Greenfingers Garden East London

2019

We were commissioned by the garden charity Greenfingers to create their largest ever children’s hospice garden in their 20th anniversary year. Richard House had already benefitted from their help for a very small garden and this time we were going to try and create a substantial new garden across an acre of woodland garden that joined to the main facilities.

Having created woodland gardens for Blind Veterans UK and in residential care settings before we were very aware of the challenges that such a site would hold for its visitors. Elements such as just a very small change in level can be a challenge for someone in a wheelchair and this garden is aimed at children so we had to re-engage with the space on a very different scale.

When you’re living day to day in a hospice, or you’re visiting your brother or sister with your family there is part of you that wants to escape from the world around you, forget your worries and just get outside and play. Children want to be children and explore with each other, have adventures, get away from adults and be in the moment. The garden we created for Richard House Children’s Hospice is just that, a place to escape, to play and have adventures.

The garden builds upon some of the stories of seaside and woodland that have already been started and will take us on a journey from the mountains down to the sea, through a mystical world that gently guides us to explore and make our own stories when we’re there.

Our narrative is of an adventure because from whichever way you enter the woodland that’s just what you can do.

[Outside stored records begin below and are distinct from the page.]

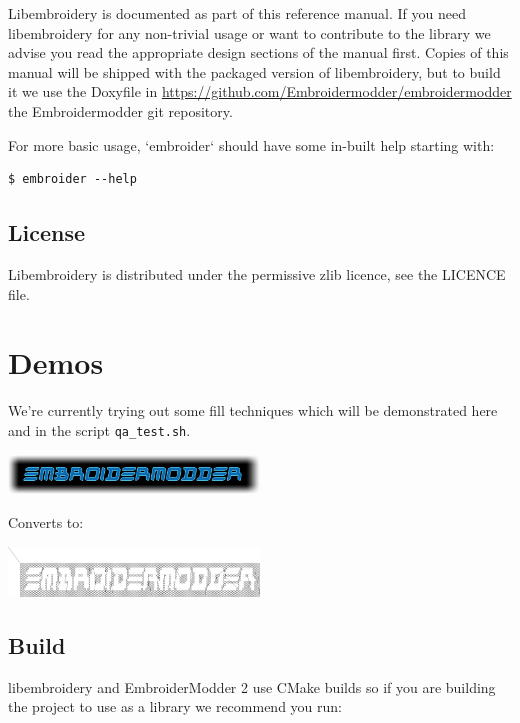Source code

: \documentclass[a4paper]{report}
\begin{document}
Libembroidery is documented as part of this reference manual. If you need
libembroidery for any non-trivial usage or want to contribute to the library we
advise you read the appropriate design sections of the manual first. Copies of
this manual will be shipped with the packaged version of libembroidery, but to
build it we use the Doxyfile in
\url{https://github.com/Embroidermodder/embroidermodder} the Embroidermodder git
repository.

For more basic usage, `embroider` should have some in-built help
starting with:

\begin{lstlisting}
$ embroider --help
\end{lstlisting}

\subsection{License}

Libembroidery is distributed under the permissive zlib licence, see the LICENCE
file.

\section{Demos}

We're currently trying out some fill techniques which will be demonstrated here
and in the script \texttt{qa\_test.sh}.

\includegraphics[width=0.5\textwidth]{images/examples/logo.png}

Converts to:

\includegraphics[width=0.5\textwidth]{images/examples/crossstitch_logo.png}

\subsection{Build}

libembroidery and EmbroiderModder 2 use CMake builds
so if you are building the project to use as a library we recommend
you run:

%
\end{document}
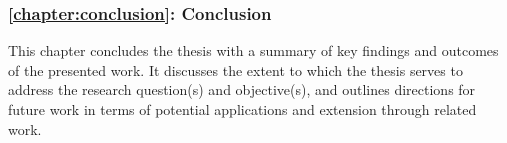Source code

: \subsubsection*{\autoref{chapter:conclusion}: Conclusion}
This chapter concludes the thesis with a summary of key findings and outcomes of the presented work. It discusses the extent to which the thesis serves to address the research question(s) and objective(s), and outlines directions for future work in terms of potential applications and extension through related work.
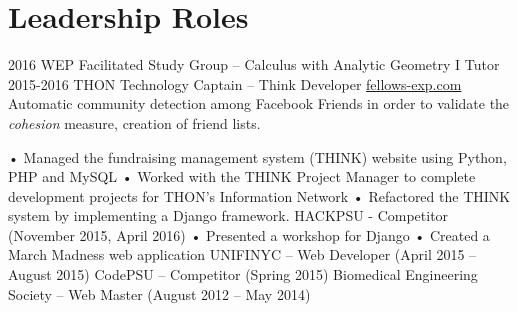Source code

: \documentclass[]{friggeri-cv}
\begin{document}
\section{Leadership Roles}

\begin{entrylist}
  \entry
    {2016}
    {WEP Facilitated Study Group – Calculus with Analytic Geometry I Tutor}
    {}
    {}
  \entry
    {2015-2016}
    {THON Technology Captain – Think Developer}
    {\href{http://fellows-exp.com}{fellows-exp.com}}
    {Automatic community detection among Facebook Friends in order to validate the \emph{cohesion} measure, creation of friend lists.}
\end{entrylist}


 
•	Managed the fundraising management system (THINK) website using Python, PHP and MySQL
•	Worked with the THINK Project Manager to complete development projects for THON’s Information Network	
•	Refactored the THINK system by implementing a Django framework.
HACKPSU - Competitor (November 2015, April 2016)
•	Presented a workshop for Django
•	Created a March Madness web application
UNIFINYC – Web Developer (April 2015 – August 2015)
CodePSU – Competitor (Spring 2015)
Biomedical Engineering Society – Web Master (August 2012 – May 2014)

 
\end{document}
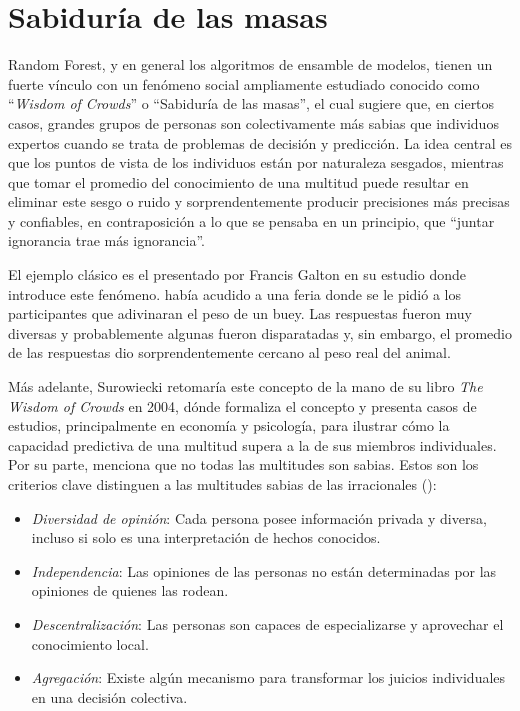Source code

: \section{Sabiduría de las masas}

Random Forest, y en general los algoritmos de ensamble de modelos, tienen un fuerte vínculo con un fenómeno social ampliamente estudiado conocido como “\textit{Wisdom of Crowds}” o “Sabiduría de las masas”, el cual sugiere que, en ciertos casos, grandes grupos de personas son colectivamente más sabias que individuos expertos cuando se trata de problemas de decisión y predicción. La idea central es que los puntos de vista de los individuos están por naturaleza sesgados, mientras que tomar el promedio del conocimiento de una multitud puede resultar en eliminar este sesgo o ruido y sorprendentemente producir precisiones más precisas y confiables, en contraposición a lo que se pensaba en un principio, que “juntar ignorancia trae más ignorancia”.

El ejemplo clásico es el presentado por Francis Galton en su estudio donde introduce este fenómeno. \cite{galtonFrancis} había acudido a una feria donde se le pidió a los participantes que adivinaran el peso de un buey. Las respuestas fueron muy diversas y probablemente algunas fueron disparatadas y, sin embargo, el promedio de las respuestas dio sorprendentemente cercano al peso real del animal.

Más adelante, Surowiecki retomaría este concepto de la mano de su libro \textit{The Wisdom of Crowds} en 2004, dónde formaliza el concepto y presenta casos de estudios, principalmente en economía y psicología, para ilustrar cómo la capacidad predictiva de una multitud supera a la de sus miembros individuales. Por su parte, \cite{mackeyMadnessCrowds} menciona que no todas las multitudes son sabias. Estos son los criterios clave distinguen a las multitudes sabias de las irracionales (\cite{surowieckiWisdomCrowdsWhy2004}):

\begin{itemize}
    \item \textit{Diversidad de opinión}: Cada persona posee información privada y diversa, incluso si solo es una interpretación de hechos conocidos.
    \item \textit{Independencia}: Las opiniones de las personas no están determinadas por las opiniones de quienes las rodean.
    \item \textit{Descentralización}: Las personas son capaces de especializarse y aprovechar el conocimiento local.
    \item \textit{Agregación}: Existe algún mecanismo para transformar los juicios individuales en una decisión colectiva.
\end{itemize}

We might start in the mountains and discover a stream, a lake and walk across a bridge by a waterfall. From here we can move through an enchanted forest, up into the nest at the top of the forest, a safe enclosed space with different colours as light comes through coloured panels at all angles within the nest. We can leave the nest and walk down to the beach, sit in the beach hut by the sea or sail on the water to a magical labyrinth island. The island holds a secret at its centre, beneath the tree we can make stories and go on a hunt for treasure, or escape through a willow tunnel where only children can dare to go. And over-seeing all this is the castle, with its tower that views the whole adventure from high up.

We’re sending children off on an adventure that they make for themselves but there are plenty of opportunities for young adults to join in and some quieter areas where they might hang out and get away from daily pressures. They can escape to the nest or lay back in hammocks in the woodland walk. They might visit smaller private spaces or help collect fruit from the orchard or nuttery. And everyone has a chance to sit on quiet benches scattered throughout the garden.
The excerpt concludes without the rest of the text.